# Just a few uses of the Zetlight



## gklaw (May 31, 2010)

1st in an 8g Biocube. Retro is easy as a breeze, strip everything and held in place with double sided tape.
Did not even need to drill a single hole.
Just put in a RBTA as well, hope it is bright enough. RBTA sure liking it, reaching almost to the water surface.
Sure beat replacing the bulbs at over $20 a pop and the noisy fans. The light runs cool enough without fan.





The 15g Column set up less that 24 hours ago. two 2" screws and two little bolts and voila:





AND HERE'S THE COOLEST APPLICATION AND MY VERY 1ST ZETLIGHT - Custom built crystal cabinet.
Try several other options and bought a Zetliggt for the biocube with burnt out bulbs. Then the light really turned on.
4 little screws and nylon spacers and a hole on the cabinet top and bingo - a very happy wife and impressed guests.
The blue/red/green certainly add to the crystal colour. Could not ask for more.

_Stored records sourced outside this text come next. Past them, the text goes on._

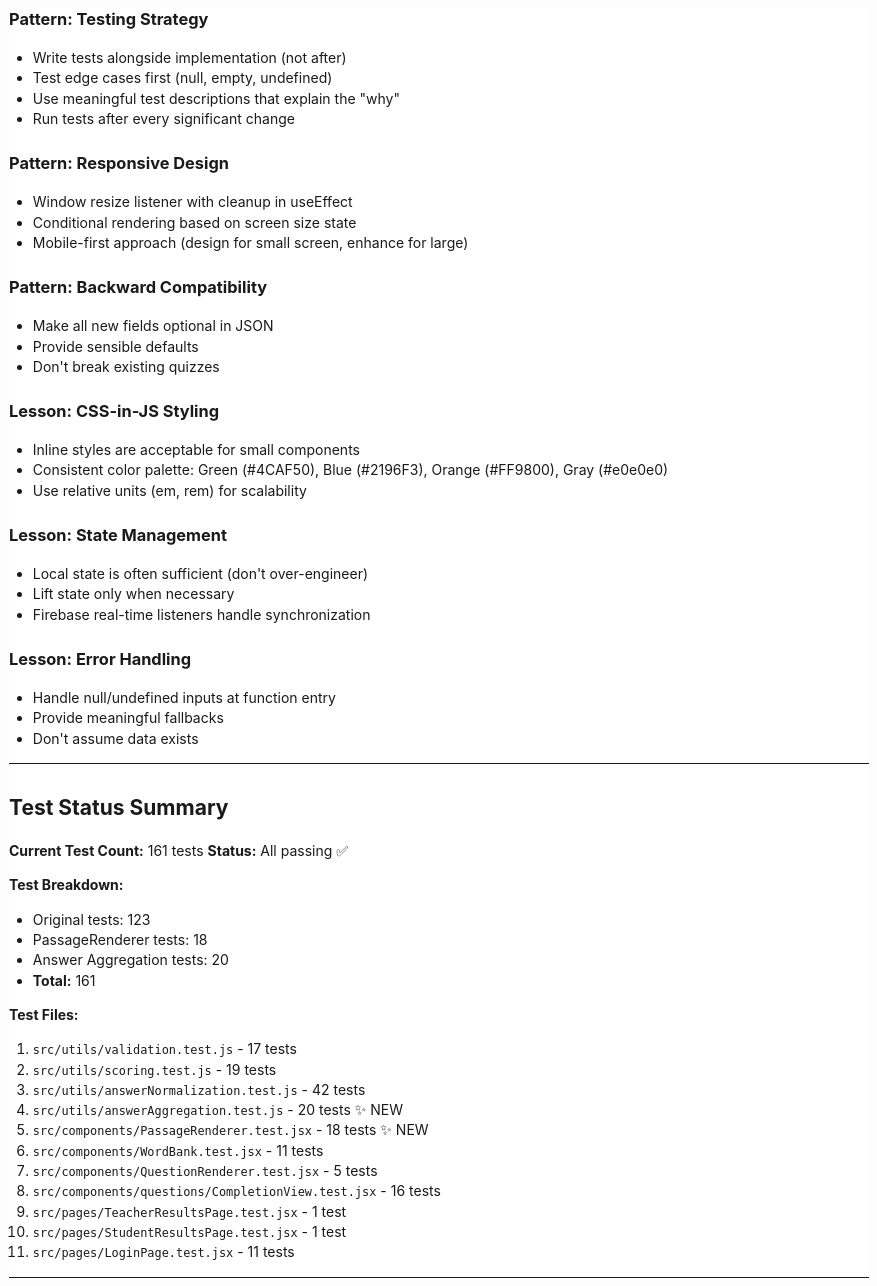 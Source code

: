 ### Pattern: Testing Strategy
- Write tests alongside implementation (not after)
- Test edge cases first (null, empty, undefined)
- Use meaningful test descriptions that explain the "why"
- Run tests after every significant change

### Pattern: Responsive Design
- Window resize listener with cleanup in useEffect
- Conditional rendering based on screen size state
- Mobile-first approach (design for small screen, enhance for large)

### Pattern: Backward Compatibility
- Make all new fields optional in JSON
- Provide sensible defaults
- Don't break existing quizzes

### Lesson: CSS-in-JS Styling
- Inline styles are acceptable for small components
- Consistent color palette: Green (#4CAF50), Blue (#2196F3), Orange (#FF9800), Gray (#e0e0e0)
- Use relative units (em, rem) for scalability

### Lesson: State Management
- Local state is often sufficient (don't over-engineer)
- Lift state only when necessary
- Firebase real-time listeners handle synchronization

### Lesson: Error Handling
- Handle null/undefined inputs at function entry
- Provide meaningful fallbacks
- Don't assume data exists

---

## Test Status Summary

**Current Test Count:** 161 tests
**Status:** All passing ✅

**Test Breakdown:**
- Original tests: 123
- PassageRenderer tests: 18
- Answer Aggregation tests: 20
- **Total:** 161

**Test Files:**
1. `src/utils/validation.test.js` - 17 tests
2. `src/utils/scoring.test.js` - 19 tests
3. `src/utils/answerNormalization.test.js` - 42 tests
4. `src/utils/answerAggregation.test.js` - 20 tests ✨ NEW
5. `src/components/PassageRenderer.test.jsx` - 18 tests ✨ NEW
6. `src/components/WordBank.test.jsx` - 11 tests
7. `src/components/QuestionRenderer.test.jsx` - 5 tests
8. `src/components/questions/CompletionView.test.jsx` - 16 tests
9. `src/pages/TeacherResultsPage.test.jsx` - 1 test
10. `src/pages/StudentResultsPage.test.jsx` - 1 test
11. `src/pages/LoginPage.test.jsx` - 11 tests

--- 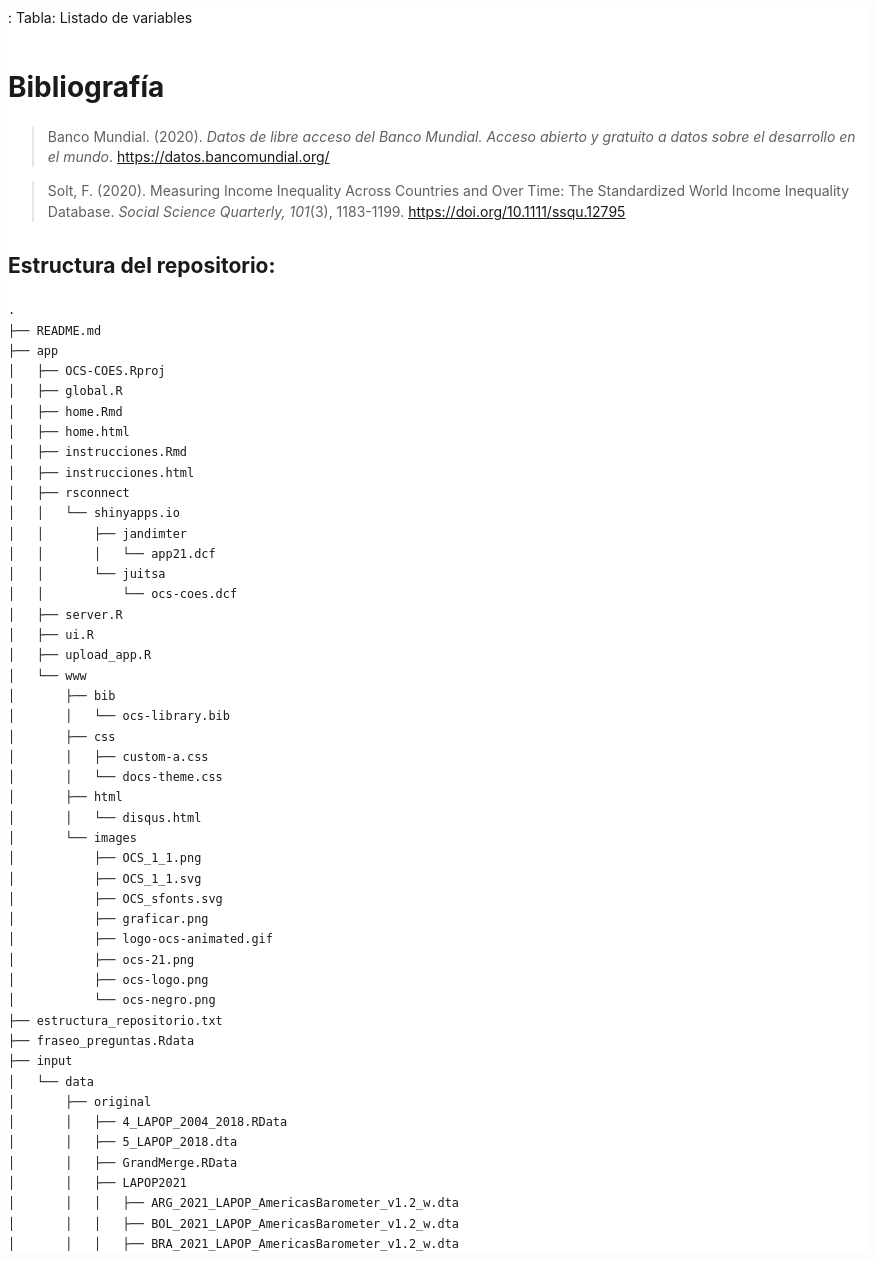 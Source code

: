 : Tabla: Listado de variables

# Bibliografía

> Banco Mundial. (2020). *Datos de libre acceso del Banco
> Mundial. Acceso abierto y gratuito a datos sobre el
> desarrollo en el mundo*. <https://datos.bancomundial.org/>

> Solt, F. (2020). Measuring Income Inequality Across
> Countries and Over Time: The Standardized World Income
> Inequality Database. *Social Science Quarterly, 101*(3),
> 1183-1199. <https://doi.org/10.1111/ssqu.12795>

## Estructura del repositorio:

```         
.
├── README.md
├── app
│   ├── OCS-COES.Rproj
│   ├── global.R
│   ├── home.Rmd
│   ├── home.html
│   ├── instrucciones.Rmd
│   ├── instrucciones.html
│   ├── rsconnect
│   │   └── shinyapps.io
│   │       ├── jandimter
│   │       │   └── app21.dcf
│   │       └── juitsa
│   │           └── ocs-coes.dcf
│   ├── server.R
│   ├── ui.R
│   ├── upload_app.R
│   └── www
│       ├── bib
│       │   └── ocs-library.bib
│       ├── css
│       │   ├── custom-a.css
│       │   └── docs-theme.css
│       ├── html
│       │   └── disqus.html
│       └── images
│           ├── OCS_1_1.png
│           ├── OCS_1_1.svg
│           ├── OCS_sfonts.svg
│           ├── graficar.png
│           ├── logo-ocs-animated.gif
│           ├── ocs-21.png
│           ├── ocs-logo.png
│           └── ocs-negro.png
├── estructura_repositorio.txt
├── fraseo_preguntas.Rdata
├── input
│   └── data
│       ├── original
│       │   ├── 4_LAPOP_2004_2018.RData
│       │   ├── 5_LAPOP_2018.dta
│       │   ├── GrandMerge.RData
│       │   ├── LAPOP2021
│       │   │   ├── ARG_2021_LAPOP_AmericasBarometer_v1.2_w.dta
│       │   │   ├── BOL_2021_LAPOP_AmericasBarometer_v1.2_w.dta
│       │   │   ├── BRA_2021_LAPOP_AmericasBarometer_v1.2_w.dta
```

MORE to come after Frank offers me the wholesale pricing rather than the new and higher price :lol:


----------



## aQ.LED (Nov 13, 2012)

lol Gord, we all know "happy wife, happy life"


----------



## SeaHorse_Fanatic (Apr 22, 2010)

Looks great Gord. Frank, the Zetlight looks great over the temporary nano-reef.

Anthony


----------